[Opening DATA FOR PROCESSING section]

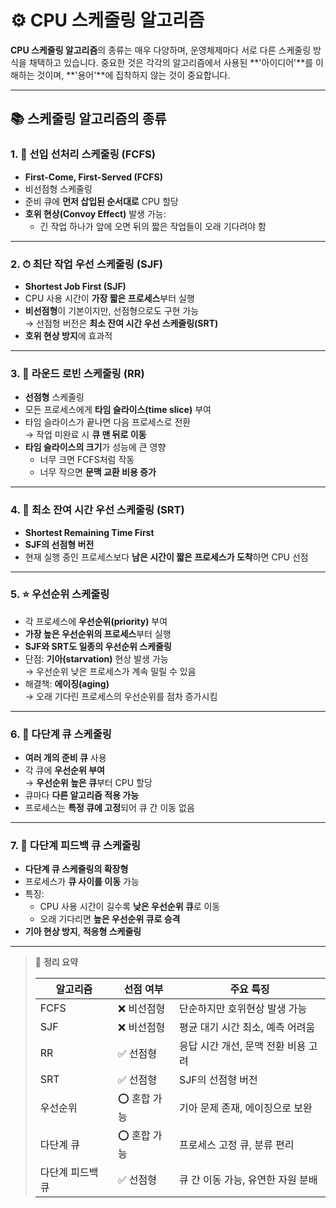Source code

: # ⚙️ CPU 스케줄링 알고리즘

**CPU 스케줄링 알고리즘**의 종류는 매우 다양하며, 운영체제마다 서로 다른 스케줄링 방식을 채택하고 있습니다. 중요한 것은 각각의 알고리즘에서 사용된 **'아이디어'**를 이해하는 것이며, **'용어'**에 집착하지 않는 것이 중요합니다.

---

## 📚 스케줄링 알고리즘의 종류

### 1. 🧱 선입 선처리 스케줄링 (FCFS)
- **First-Come, First-Served (FCFS)**
- 비선점형 스케줄링
- 준비 큐에 **먼저 삽입된 순서대로** CPU 할당
- **호위 현상(Convoy Effect)** 발생 가능:
  - 긴 작업 하나가 앞에 오면 뒤의 짧은 작업들이 오래 기다려야 함

---

### 2. ⏱ 최단 작업 우선 스케줄링 (SJF)
- **Shortest Job First (SJF)**
- CPU 사용 시간이 **가장 짧은 프로세스**부터 실행
- **비선점형**이 기본이지만, 선점형으로도 구현 가능  
  → 선점형 버전은 **최소 잔여 시간 우선 스케줄링(SRT)**  
- **호위 현상 방지**에 효과적

---

### 3. 🔄 라운드 로빈 스케줄링 (RR)
- **선점형** 스케줄링
- 모든 프로세스에게 **타임 슬라이스(time slice)** 부여
- 타임 슬라이스가 끝나면 다음 프로세스로 전환  
  → 작업 미완료 시 **큐 맨 뒤로 이동**
- **타임 슬라이스의 크기**가 성능에 큰 영향
  - 너무 크면 FCFS처럼 작동
  - 너무 작으면 **문맥 교환 비용 증가**

---

### 4. 🧮 최소 잔여 시간 우선 스케줄링 (SRT)
- **Shortest Remaining Time First**
- **SJF의 선점형 버전**
- 현재 실행 중인 프로세스보다 **남은 시간이 짧은 프로세스가 도착**하면 CPU 선점

---

### 5. ⭐ 우선순위 스케줄링
- 각 프로세스에 **우선순위(priority)** 부여
- **가장 높은 우선순위의 프로세스**부터 실행
- **SJF와 SRT도 일종의 우선순위 스케줄링**
- 단점: **기아(starvation)** 현상 발생 가능  
  → 우선순위 낮은 프로세스가 계속 밀릴 수 있음
- 해결책: **에이징(aging)**  
  → 오래 기다린 프로세스의 우선순위를 점차 증가시킴

---

### 6. 🧬 다단계 큐 스케줄링
- **여러 개의 준비 큐** 사용
- 각 큐에 **우선순위 부여**  
  → **우선순위 높은 큐**부터 CPU 할당
- 큐마다 **다른 알고리즘 적용 가능**
- 프로세스는 **특정 큐에 고정**되어 큐 간 이동 없음

---

### 7. 🔁 다단계 피드백 큐 스케줄링
- **다단계 큐 스케줄링의 확장형**
- 프로세스가 **큐 사이를 이동** 가능
- 특징:
  - CPU 사용 시간이 길수록 **낮은 우선순위 큐**로 이동
  - 오래 기다리면 **높은 우선순위 큐로 승격**
- **기아 현상 방지**, **적응형 스케줄링**

---

> 📌 **정리 요약**
>
> | 알고리즘 | 선점 여부 | 주요 특징 |
> |----------|------------|------------|
> | FCFS | ❌ 비선점형 | 단순하지만 호위현상 발생 가능 |
> | SJF | ❌ 비선점형 | 평균 대기 시간 최소, 예측 어려움 |
> | RR | ✅ 선점형 | 응답 시간 개선, 문맥 전환 비용 고려 |
> | SRT | ✅ 선점형 | SJF의 선점형 버전 |
> | 우선순위 | ⭕ 혼합 가능 | 기아 문제 존재, 에이징으로 보완 |
> | 다단계 큐 | ⭕ 혼합 가능 | 프로세스 고정 큐, 분류 편리 |
> | 다단계 피드백 큐 | ✅ 선점형 | 큐 간 이동 가능, 유연한 자원 분배 |

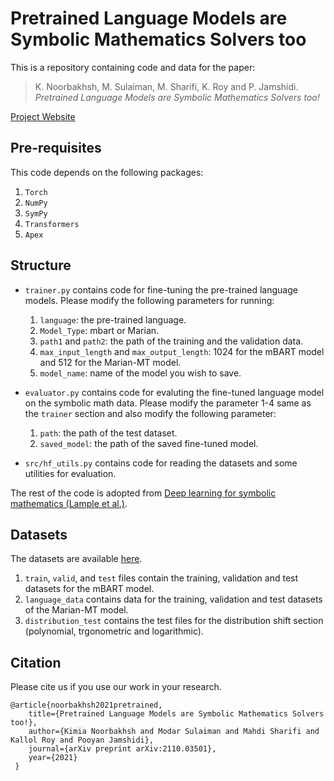 # Pretrained Language Models are Symbolic Mathematics Solvers too

This is a repository containing code and data for the paper: 

> K. Noorbakhsh, M. Sulaiman, M. Sharifi, K. Roy and P. Jamshidi. _Pretrained Language Models are Symbolic Mathematics Solvers too!_


[Project Website](https://softsys4ai.github.io/differentiable-proving/)

## Pre-requisites
This code depends on the following packages:

 1. `Torch`
 2. `NumPy`
 3. `SymPy`
 4. `Transformers`
 5. `Apex`

## Structure

 - `trainer.py` contains code for fine-tuning the pre-trained language models. Please modify the following parameters for running:

    1. `language`: the pre-trained language.
    2. `Model_Type`: mbart or Marian.
    3. `path1` and `path2`: the path of the training and the validation data.
    4. `max_input_length` and `max_output_length`: 1024 for the mBART model and 512 for the Marian-MT model.
    5. `model_name`: name of the model you wish to save. 

- `evaluator.py` contains code for evaluting the fine-tuned language model on the symbolic math data. Please modify the parameter 1-4 same as the `trainer` section and also modify the following parameter:

    1. `path`: the path of the test dataset.
    2. `saved_model`: the path of the saved fine-tuned model.

- `src/hf_utils.py` contains code for reading the datasets and some utilities for evaluation. 

The rest of the code is adopted from [Deep learning for symbolic mathematics (Lample et al.)](https://github.com/facebookresearch/SymbolicMathematics).
## Datasets

The datasets are available [here](https://zenodo.org/record/5546440). 

1. `train`, `valid`, and `test` files contain the training, validation and test datasets for the mBART model.
2. `language_data` contains data for the training, validation and test datasets of the Marian-MT model.
3. `distribution_test` contains the test files for the distribution shift section (polynomial, trgonometric and logarithmic).

## Citation
Please cite us if you use our work in your research.

    @article{noorbakhsh2021pretrained,
        title={Pretrained Language Models are Symbolic Mathematics Solvers too!}, 
        author={Kimia Noorbakhsh and Modar Sulaiman and Mahdi Sharifi and Kallol Roy and Pooyan Jamshidi},
        journal={arXiv preprint arXiv:2110.03501},
        year={2021}
     }
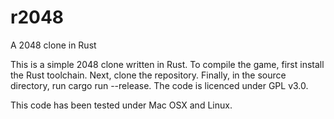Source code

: # r2048
A 2048 clone in Rust

This is a simple 2048 clone written in Rust. To compile the game, first install the Rust toolchain. Next, clone the repository. Finally, in the source directory, run cargo run --release. The code is licenced under GPL v3.0. 

This code has been tested under Mac OSX and Linux.
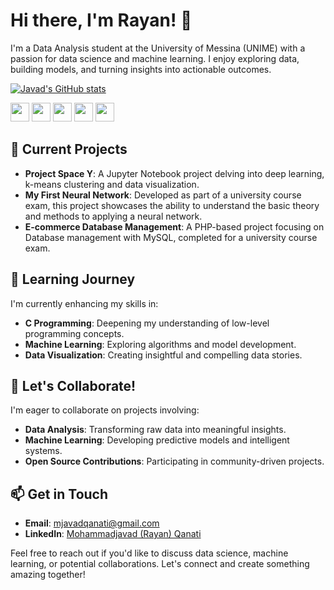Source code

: # Hi there, I'm Rayan! 👋

I'm a Data Analysis student at the University of Messina (UNIME) with a passion for data science and machine learning. I enjoy exploring data, building models, and turning insights into actionable outcomes.

[![Javad's GitHub stats](https://github-readme-stats.vercel.app/api?username=javadqanati&theme=radical)](https://github.com/javadqanati/github-readme-stats)

<img src="https://cdn.jsdelivr.net/npm/devicon@latest/icons/python/python-original.svg" width="30" height="30">
<img src="https://cdn.jsdelivr.net/npm/devicon@latest/icons/c/c-original.svg" width="30" height="30">
<img src="https://cdn.jsdelivr.net/npm/devicon@latest/icons/jupyter/jupyter-original.svg" width="30" height="30">
<img src="https://cdn.jsdelivr.net/npm/devicon@latest/icons/php/php-original.svg" width="30" height="30">
<img src="https://cdn.jsdelivr.net/npm/devicon@latest/icons/css3/css3-original.svg" width="30" height="30">

## 🔭 Current Projects

- **Project Space Y**: A Jupyter Notebook project delving into deep learning, k-means clustering and data visualization.
- **My First Neural Network**: Developed as part of a university course exam, this project showcases the ability to understand the basic theory and methods to applying a neural network.
- **E-commerce Database Management**: A PHP-based project focusing on Database management with MySQL, completed for a university course exam.

## 🌱 Learning Journey

I'm currently enhancing my skills in:

- **C Programming**: Deepening my understanding of low-level programming concepts.
- **Machine Learning**: Exploring algorithms and model development.
- **Data Visualization**: Creating insightful and compelling data stories.

## 💬 Let's Collaborate!

I'm eager to collaborate on projects involving:

- **Data Analysis**: Transforming raw data into meaningful insights.
- **Machine Learning**: Developing predictive models and intelligent systems.
- **Open Source Contributions**: Participating in community-driven projects.

## 📫 Get in Touch

- **Email**: [mjavadqanati@gmail.com](mailto:mjavadqanati@gmail.com)
- **LinkedIn**: [Mohammadjavad (Rayan) Qanati](https://www.linkedin.com/in/mohammadjavad-qanati-2313231a1/)

Feel free to reach out if you'd like to discuss data science, machine learning, or potential collaborations. Let's connect and create something amazing together!

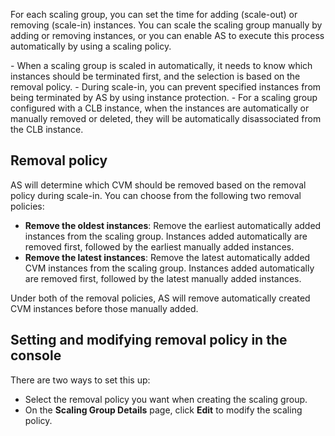 For each scaling group, you can set the time for adding (scale-out) or removing (scale-in) instances. You can scale the scaling group manually by adding or removing instances, or you can enable AS to execute this process automatically by using a scaling policy.


<dx-alert infotype="explain" title="">
- When a scaling group is scaled in automatically, it needs to know which instances should be terminated first, and the selection is based on the removal policy.
- During scale-in, you can prevent specified instances from being terminated by AS by using instance protection.
- For a scaling group configured with a CLB instance, when the instances are automatically or manually removed or deleted, they will be automatically disassociated from the CLB instance.
</dx-alert>




## Removal policy

AS will determine which CVM should be removed based on the removal policy during scale-in. You can choose from the following two removal policies:

- **Remove the oldest instances**: Remove the earliest automatically added instances from the scaling group. Instances added automatically are removed first, followed by the earliest manually added instances.
- **Remove the latest instances**: Remove the latest automatically added CVM instances from the scaling group. Instances added automatically are removed first, followed by the latest manually added instances.


<dx-alert infotype="notice" title="">
Under both of the removal policies, AS will remove automatically created CVM instances before those manually added.
</dx-alert>



## Setting and modifying removal policy in the console
There are two ways to set this up:
- Select the removal policy you want when creating the scaling group.
- On the **Scaling Group Details** page, click **Edit** to modify the scaling policy.

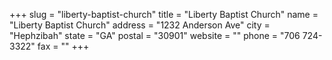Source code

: +++
slug = "liberty-baptist-church"
title = "Liberty Baptist Church"
name = "Liberty Baptist Church"
address = "1232 Anderson Ave"
city = "Hephzibah"
state = "GA"
postal = "30901"
website = ""
phone = "706 724-3322"
fax = ""
+++
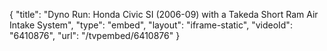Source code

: {
    "title": "Dyno Run: Honda Civic SI (2006-09) with a Takeda Short Ram Air Intake System",
    "type": "embed",
    "layout": "iframe-static",
    "videoId": "6410876",
    "url": "\/tvpembed\/6410876"
}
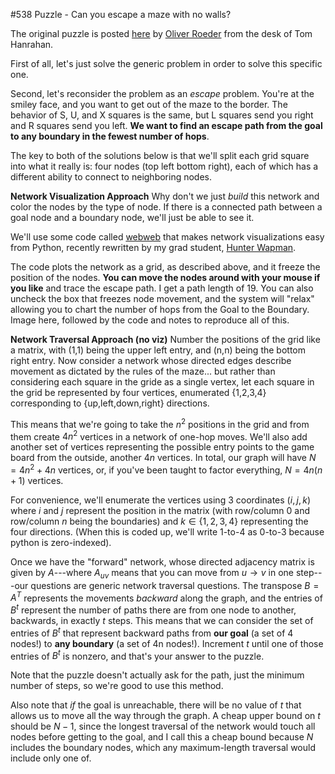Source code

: #538 Puzzle - Can you escape a maze with no walls?

The original puzzle is posted [here](https://fivethirtyeight.com/features/can-you-escape-a-maze-without-walls/) by [Oliver Roeder](http://twitter.com/ollie) from the desk of Tom Hanrahan.

First of all, let's just solve the generic problem in order to solve this specific one. 

Second, let's reconsider the problem as an *escape* problem. You're at the smiley face, and you want to get out of the maze to the border. The behavior of S, U, and X squares is the same, but L squares send you right and R squares send you left. **We want to find an escape path from the goal to any boundary in the fewest number of hops**.

The key to both of the solutions below is that we'll split each grid square into what it really is: four nodes (top left bottom right), each of which has a different ability to connect to neighboring nodes. 

**Network Visualization Approach**
Why don't we just *build* this network and color the nodes by the type of node. If there is a connected path between a goal node and a boundary node, we'll just be able to see it. 

We'll use some code called [webweb](https://webwebpage.github.io) that makes network visualizations easy from Python, recently rewritten by my grad student, [Hunter Wapman](http://twitter.com/hneutr). 

The code plots the network as a grid, as described above, and it freeze the position of the nodes. **You can move the nodes around with your mouse if you like** and trace the escape path. I get a path length of 19. You can also uncheck the box that freezes node movement, and the system will "relax" allowing you to chart the number of hops from the Goal to the Boundary. Image here, followed by the code and notes to reproduce all of this.



**Network Traversal Approach (no viz)**
Number the positions of the grid like a matrix, with (1,1) being the upper left entry, and (n,n) being the bottom right entry. Now consider a network whose directed edges describe movement as dictated by the rules of the maze... but rather than considering each square in the gride as a single vertex, let each square in the grid be represented by four vertices, enumerated {1,2,3,4} corresponding to {up,left,down,right} directions. 

This means that we're going to take the $n^2$ positions in the grid and from them create $4n^2$ vertices in a network of one-hop moves. We'll also add another set of vertices representing the possible entry points to the game board from the outside, another $4n$ vertices. In total, our graph will have $N = 4n^2 + 4n$ vertices, or, if you've been taught to factor everything, $N = 4n(n+1)$ vertices. 

For convenience, we'll enumerate the vertices using 3 coordinates $(i,j,k)$ where $i$ and $j$ represent the position in the matrix (with row/column 0 and row/column $n$ being the boundaries) and $k \in \{1,2,3,4\}$ representing the four directions. (When this is coded up, we'll write 1-to-4 as 0-to-3 because python is zero-indexed).

Once we have the "forward" network, whose directed adjacency matrix is given by $A$---where $A_{uv}$ means that you can move from $u \to v$ in one step---our questions are generic network traversal questions. The transpose $B = A^{T}$ represents the movements _backward_ along the graph, and the entries of $B^t$ represent the number of paths there are from one node to another, backwards, in exactly $t$ steps. This means that we can consider the set of entries of $B^t$ that represent backward paths from **our goal** (a set of 4 nodes!) to **any boundary** (a set of 4n nodes!). Increment $t$ until one of those entries of $B^t$ is nonzero, and that's your answer to the puzzle. 

Note that the puzzle doesn't actually ask for the path, just the minimum number of steps, so we're good to use this method. 

Also note that _if_ the goal is unreachable, there will be no value of $t$ that allows us to move all the way through the graph. A cheap upper bound on $t$ should be $N-1$, since the longest traversal of the network would touch all nodes before getting to the goal, and I call this a cheap bound because $N$ includes the boundary nodes, which any maximum-length traversal would include only one of.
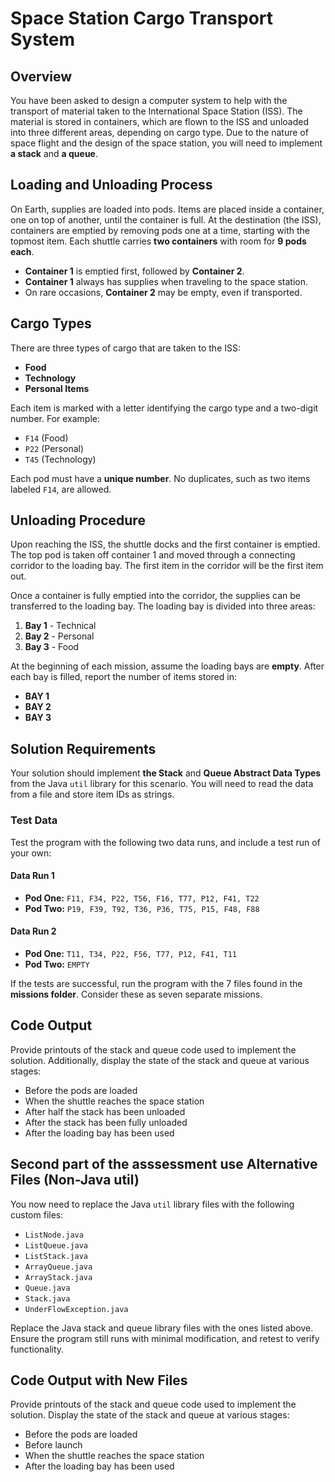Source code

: # Space Station Cargo Transport System

## Overview
You have been asked to design a computer system to help with the transport of material taken to the International Space Station (ISS). The material is stored in containers, which are flown to the ISS and unloaded into three different areas, depending on cargo type. Due to the nature of space flight and the design of the space station, you will need to implement **a stack** and **a queue**.

## Loading and Unloading Process
On Earth, supplies are loaded into pods. Items are placed inside a container, one on top of another, until the container is full. At the destination (the ISS), containers are emptied by removing pods one at a time, starting with the topmost item. Each shuttle carries **two containers** with room for **9 pods each**. 

- **Container 1** is emptied first, followed by **Container 2**.
- **Container 1** always has supplies when traveling to the space station.
- On rare occasions, **Container 2** may be empty, even if transported.

## Cargo Types
There are three types of cargo that are taken to the ISS:
- **Food**
- **Technology**
- **Personal Items**

Each item is marked with a letter identifying the cargo type and a two-digit number. For example:
- `F14` (Food)
- `P22` (Personal)
- `T45` (Technology)

Each pod must have a **unique number**. No duplicates, such as two items labeled `F14`, are allowed.

## Unloading Procedure
Upon reaching the ISS, the shuttle docks and the first container is emptied. The top pod is taken off container 1 and moved through a connecting corridor to the loading bay. The first item in the corridor will be the first item out.

Once a container is fully emptied into the corridor, the supplies can be transferred to the loading bay. The loading bay is divided into three areas:
1. **Bay 1** - Technical
2. **Bay 2** - Personal
3. **Bay 3** - Food

At the beginning of each mission, assume the loading bays are **empty**. After each bay is filled, report the number of items stored in:
- **BAY 1**
- **BAY 2**
- **BAY 3**

## Solution Requirements
Your solution should implement **the Stack** and **Queue Abstract Data Types** from the Java `util` library for this scenario. You will need to read the data from a file and store item IDs as strings.

### Test Data
Test the program with the following two data runs, and include a test run of your own:

#### Data Run 1
- **Pod One:** `F11, F34, P22, T56, F16, T77, P12, F41, T22`
- **Pod Two:** `P19, F39, T92, T36, P36, T75, P15, F48, F88`

#### Data Run 2
- **Pod One:** `T11, T34, P22, F56, T77, P12, F41, T11`
- **Pod Two:** `EMPTY`

If the tests are successful, run the program with the 7 files found in the **missions folder**. Consider these as seven separate missions.

## Code Output
Provide printouts of the stack and queue code used to implement the solution. Additionally, display the state of the stack and queue at various stages:
- Before the pods are loaded
- When the shuttle reaches the space station
- After half the stack has been unloaded
- After the stack has been fully unloaded
- After the loading bay has been used

## Second part of the asssessment use Alternative Files (Non-Java util)
You now need to replace the Java `util` library files with the following custom files:
- `ListNode.java`
- `ListQueue.java`
- `ListStack.java`
- `ArrayQueue.java`
- `ArrayStack.java`
- `Queue.java`
- `Stack.java`
- `UnderFlowException.java`

Replace the Java stack and queue library files with the ones listed above. Ensure the program still runs with minimal modification, and retest to verify functionality.

## Code Output with New Files
Provide printouts of the stack and queue code used to implement the solution. Display the state of the stack and queue at various stages:
- Before the pods are loaded
- Before launch
- When the shuttle reaches the space station
- After the loading bay has been used
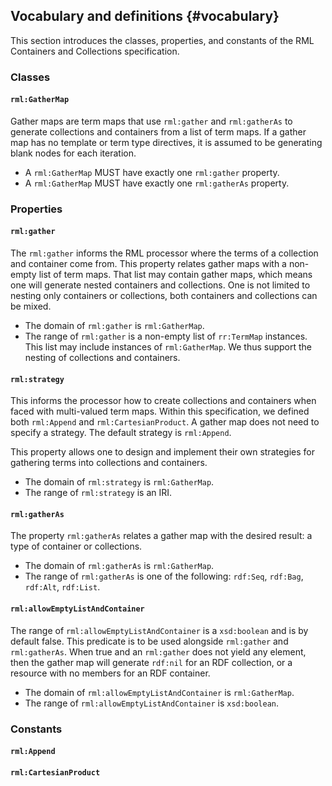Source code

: ## Vocabulary and definitions {#vocabulary}

This section introduces the classes, properties, and constants of the RML Containers and Collections specification.

### Classes

#### `rml:GatherMap`
Gather maps are term maps that use `rml:gather` and `rml:gatherAs` to generate collections and containers from a list of term maps. If a gather map has no template or term type directives, it is assumed to be generating blank nodes for each iteration.

* A `rml:GatherMap` MUST have exactly one `rml:gather` property.
* A `rml:GatherMap` MUST have exactly one `rml:gatherAs` property.

### Properties

#### `rml:gather`

The `rml:gather` informs the RML processor where the terms of a collection and container come from. This property relates gather maps with a non-empty list of term maps. That list may contain gather maps, which means one will generate nested containers and collections. One is not limited to nesting only containers or collections, both containers and collections can be mixed.

* The domain of `rml:gather` is `rml:GatherMap`.
* The range of `rml:gather` is a non-empty list of `rr:TermMap` instances. This list may include instances of `rml:GatherMap`. We thus support the nesting of collections and containers.

#### `rml:strategy`
This informs the processor how to create collections and containers when faced with multi-valued term maps. Within this specification, we defined both `rml:Append` and `rml:CartesianProduct`. A gather map does not need to specify a strategy. The default strategy is `rml:Append`.

This property allows one to design and implement their own strategies for gathering terms into collections and containers.

* The domain of `rml:strategy` is `rml:GatherMap`.
* The range of `rml:strategy` is an IRI.

#### `rml:gatherAs`

The property `rml:gatherAs` relates a gather map with the desired result: a type of container or collections.

* The domain of `rml:gatherAs` is `rml:GatherMap`.
* The range of `rml:gatherAs` is one of the following: `rdf:Seq`, `rdf:Bag`, `rdf:Alt`, `rdf:List`.

#### `rml:allowEmptyListAndContainer`
The range of `rml:allowEmptyListAndContainer` is a `xsd:boolean` and is by default false. This predicate is to be used alongside `rml:gather` and `rml:gatherAs`. When true and an `rml:gather` does not yield any element, then the gather map will generate `rdf:nil` for an RDF collection, or a resource with no members for an RDF container.

* The domain of `rml:allowEmptyListAndContainer` is `rml:GatherMap`.
* The range of `rml:allowEmptyListAndContainer` is `xsd:boolean`.

### Constants

#### `rml:Append`
#### `rml:CartesianProduct`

[Closing DATA FOR PROCESSING section]

#### [ABOUT THIS EXERCISE]
All that is wanted is an exact copy of the lines above from the one with "- 오래 기다리면 **높은 우선순위 큐로 승격**" through the one with "유연한 자원 분배 |", with both ends included.

#### [EXERCISE OUTPUT]
  - 오래 기다리면 **높은 우선순위 큐로 승격**
- **기아 현상 방지**, **적응형 스케줄링**

---

> 📌 **정리 요약**
>
> | 알고리즘 | 선점 여부 | 주요 특징 |
> |----------|------------|------------|
> | FCFS | ❌ 비선점형 | 단순하지만 호위현상 발생 가능 |
> | SJF | ❌ 비선점형 | 평균 대기 시간 최소, 예측 어려움 |
> | RR | ✅ 선점형 | 응답 시간 개선, 문맥 전환 비용 고려 |
> | SRT | ✅ 선점형 | SJF의 선점형 버전 |
> | 우선순위 | ⭕ 혼합 가능 | 기아 문제 존재, 에이징으로 보완 |
> | 다단계 큐 | ⭕ 혼합 가능 | 프로세스 고정 큐, 분류 편리 |
> | 다단계 피드백 큐 | ✅ 선점형 | 큐 간 이동 가능, 유연한 자원 분배 |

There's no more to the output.